4. Wie viele Computer und Modems hat die Bundesprüfstelle, wie
viele Anschlüsse an zumindest einen der verfügbaren
Netzzugänge?
Die Bundesprüfstelle verfügt zur Zeit über einen ISDN-Anschluß.
Für die Arbeiten im Internet wird auf einen vorhandenen
Computer zurückgegriffen. Im Rahmen der voraussichtlich für 1997 zur
Verfügung stehenden Haushaltsmittel wird eine zusätzliche
Computeranlage, bestehend aus Monitor, Rechner, Farbdrucker,
angeschafft werden.
5. An welchen internationalen Konferenzen haben Mitarbeiter der
Bundesprüfstelle in den letzten fünf Jahren teilgenommen, die sich
mit der elektronischen Verbreitung jugendgefährdenden Materials
beschäftigten?
Über die Teilnahme an internationalen Konferenzen zu Themen
der Verbreitung von Angeboten in Datennetzen wird von der
Bundesregierung jeweils nach Maßgabe der bestehenden
Ressortzuständigkeiten entschieden.

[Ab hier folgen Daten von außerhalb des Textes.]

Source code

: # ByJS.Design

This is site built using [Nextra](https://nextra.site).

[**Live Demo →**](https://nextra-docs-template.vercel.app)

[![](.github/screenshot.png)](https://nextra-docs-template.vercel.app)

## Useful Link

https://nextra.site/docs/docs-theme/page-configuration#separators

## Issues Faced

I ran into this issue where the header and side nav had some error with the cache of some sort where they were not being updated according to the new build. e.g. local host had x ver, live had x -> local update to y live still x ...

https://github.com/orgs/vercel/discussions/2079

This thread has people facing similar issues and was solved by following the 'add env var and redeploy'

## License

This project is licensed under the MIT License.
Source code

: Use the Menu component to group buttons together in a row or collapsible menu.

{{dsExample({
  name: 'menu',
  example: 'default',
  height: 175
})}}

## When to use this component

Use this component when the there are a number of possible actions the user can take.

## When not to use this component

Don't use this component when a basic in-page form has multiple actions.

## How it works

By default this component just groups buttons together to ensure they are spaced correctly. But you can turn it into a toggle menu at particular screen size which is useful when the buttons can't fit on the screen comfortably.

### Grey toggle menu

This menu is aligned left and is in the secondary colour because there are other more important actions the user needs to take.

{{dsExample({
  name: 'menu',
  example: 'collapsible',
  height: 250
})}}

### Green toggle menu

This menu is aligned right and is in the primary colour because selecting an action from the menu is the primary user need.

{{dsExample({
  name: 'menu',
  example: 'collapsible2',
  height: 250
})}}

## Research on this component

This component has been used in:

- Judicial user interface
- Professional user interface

Die Notwendigkeit einer
Hinzuziehung der Bundesprüfstelle für jugendgefährdende Schriften
hat sich bislang nicht ergeben.
6. Strebt die Bundesregierung einen Ausbau derjenigen sowohl
technischen wie personellen Kapazitäten der Bundesprüfstelle an, die
zur Überprüfung von elektronisch verbreitetem Mate rial notwendig
sind; wenn ja, in welchem Umfang?
Die Bundesregierung hält es zur Gewährleistung eines effektiven
Jugendmedienschutzes für erforderlich, daß die Bundesprüfstelle
für jugendgefährdende Schriften sowohl in technischer als auch in
personeller Hinsicht so ausgestattet wird, daß sie ihrem Auftrag,
das Gesetz über die Verbreitung jugendgefährdender Schriften
auszuführen, uneingeschränkt nachkommen kann. Hierbei wird
auch der fortschreitenden technischen Entwicklung Rechnung zu
tragen sein.
7. In welcher absoluten und - gemessen an dem Gesamthaushalt -
prozentualen Höhe stehen dem Bundesbeauftragten für den
Datenschutz (BfD) jährliche Etatmittel zur Verfügung, um in
elektronischen Netzen nach Verstößen gegen den Datenschutz zu ermitteln
bzw. Beschwerden nachzugehen?
In der Titelgruppe 55 des Bundeshaushaltsplanes sind für den
Bundesbeauftragten für den Datenschutz (BfD) 167 000 DM
(2,5 %) für „Kosten der Informationstechnik" ausgewiesen. Darin
sind auch Mittel für die Beschaffung von Hard- und Software
enthalten, die den Zugang zu externen Datennetzen (Mailboxen,
Internet etc.) ermöglichen. Für entsprechende Recherchen sind im
Titel 513 55 (Datenfernübertragung) 10 000 DM (0,2 %)
vorgesehen.
8. Wie viele Mitarbeiter des BfD sind technisch und vom
Kenntnisstand her in der Lage, das Internet sowohl nach Hinweisen als auch
nach technischen Verfahren bzw. Systemen zu durchsuchen, deren
Betrieb eine Gefährdung des Datenschutzes darstellt?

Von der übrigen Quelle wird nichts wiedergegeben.